This post is cowritten with Abdullahi Olaoye, Akshit Arora and Eliuth Triana Isaza at NVIDIA.
As enterprises continue to push the boundaries of generative AI, scalable and efficient model training frameworks are essential. The NVIDIA NeMo Framework provides a robust, end-to-end solution for developing, customizing, and deploying large-scale AI models, while Amazon SageMaker HyperPod delivers the distributed infrastructure needed to handle multi-GPU, multi-node workloads seamlessly.
In this blog post, we explore how to integrate NeMo 2.0 with SageMaker HyperPod to enable efficient training of large language models (LLMs). We cover the setup process and provide a step-by-step guide to running a NeMo job on a SageMaker HyperPod cluster.
NVIDIA NeMo Framework Overview
The NVIDIA NeMo Framework is an end-to-end solution for developing cutting edge generative AI models such as LLMs, vision language models (VLMs), video and speech models, and others.
At its core, NeMo Framework provides model builders with:
Comprehensive development tools: A complete ecosystem of tools, scripts, and proven recipes that guide users through every phase of the LLM lifecycle, from initial data preparation to final deployment.

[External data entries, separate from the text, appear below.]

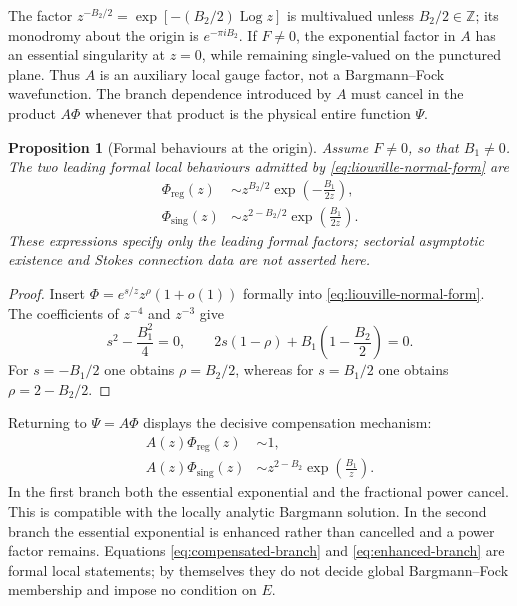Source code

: \documentclass[11pt]{article}
\newtheorem{proposition}[theorem]{Proposition}
\theoremstyle{remark}
\begin{document}
The factor \(z^{-B_2/2}=\exp[-(B_2/2)\operatorname{Log} z]\) is multivalued unless
\(B_2/2\in\mathbb Z\); its monodromy about the origin is
\(e^{-\pi iB_2}\).  If \(F\neq0\), the exponential factor in \(A\) has an
essential singularity at \(z=0\), while remaining single-valued on the
punctured plane.  Thus \(A\) is an auxiliary local gauge factor, not a
Bargmann--Fock wavefunction.  The branch dependence introduced by \(A\) must
cancel in the product \(A\Phi\) whenever that product is the physical entire
function \(\Psi\).

\begin{proposition}[Formal behaviours at the origin]
Assume \(F\neq0\), so that \(B_1\neq0\).  The two leading formal local
behaviours admitted by \eqref{eq:liouville-normal-form} are
\begin{align}
 \Phi_{\mathrm{reg}}(z)
 &\sim z^{B_2/2}\exp\!\left(-\frac{B_1}{2z}\right),
 \label{eq:phi-regular-formal}\\
 \Phi_{\mathrm{sing}}(z)
 &\sim z^{2-B_2/2}\exp\!\left(\frac{B_1}{2z}\right).
 \label{eq:phi-singular-formal}
\end{align}
These expressions specify only the leading formal factors; sectorial
asymptotic existence and Stokes connection data are not asserted here.
\end{proposition}

\begin{proof}
Insert \(\Phi=e^{s/z}z^\rho(1+o(1))\) formally into
\eqref{eq:liouville-normal-form}.  The coefficients of \(z^{-4}\) and
\(z^{-3}\) give
\begin{equation}
 s^2-\frac{B_1^2}{4}=0,
 \qquad
 2s(1-\rho)+B_1\left(1-\frac{B_2}2\right)=0.
\end{equation}
For \(s=-B_1/2\) one obtains \(\rho=B_2/2\), whereas for
\(s=B_1/2\) one obtains \(\rho=2-B_2/2\).
\end{proof}

Returning to \(\Psi=A\Phi\) displays the decisive compensation mechanism:
\begin{align}
 A(z)\Phi_{\mathrm{reg}}(z)&\sim 1,
 \label{eq:compensated-branch}\\
 A(z)\Phi_{\mathrm{sing}}(z)&\sim
 z^{2-B_2}\exp\!\left(\frac{B_1}{z}\right).
 \label{eq:enhanced-branch}
\end{align}
In the first branch both the essential exponential and the fractional power
cancel.  This is compatible with the locally analytic Bargmann solution.  In
the second branch the essential exponential is enhanced rather than cancelled
and a power factor remains.  Equations \eqref{eq:compensated-branch} and
\eqref{eq:enhanced-branch} are formal local statements; by themselves they do
not decide global Bargmann--Fock membership and impose no condition on \(E\).
\end{document}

Advanced customization: Flexible customization options that teams can use to tailor models to their specific use cases while maintaining peak performance.
Optimized infrastructure: Sophisticated multi-GPU and multi-node configurations that maximize computational efficiency for both language and image applications.
Enterprise-grade features with built-in capabilities including:
Advanced parallelism techniques
Memory optimization strategies
Distributed checkpointing
Streamlined deployment pipelines
By consolidating these powerful features into a unified framework, NeMo significantly reduces the complexity and cost associated with generative AI development. NeMo Framework 2.0 is a flexible, IDE-independent Python-based framework that enables flexible integration in each developer’s workflow. The framework provides capabilities such as code completion, type checking and programmatic extensions and configuration customization. The NeMo Framework includes NeMo-Run, a library designed to that streamline the configuration, execution, and management of machine learning experiments across various computing environments.
The end-to-end NeMo Framework includes the following key features that streamline and accelerate AI development:
Data curation: NeMo Curator is a Python library that includes a suite of modules for data-mining and synthetic data generation. They are scalable and optimized for GPUs, making them ideal for curating natural language data to train or fine-tune LLMs. With NeMo Curator, you can efficiently extract high-quality text from extensive raw web data sources.
Training and customization: NeMo Framework provides tools for efficient training and customization of LLMs and multimodal models. It includes default configurations for compute cluster setup, data downloading, and model hyperparameters autotuning, which can be adjusted to train on new datasets and models. In addition to pre-training, NeMo supports both supervised fine-tuning (SFT) and parameter-efficient fine-tuning (PEFT) techniques such as LoRA, Ptuning, and more.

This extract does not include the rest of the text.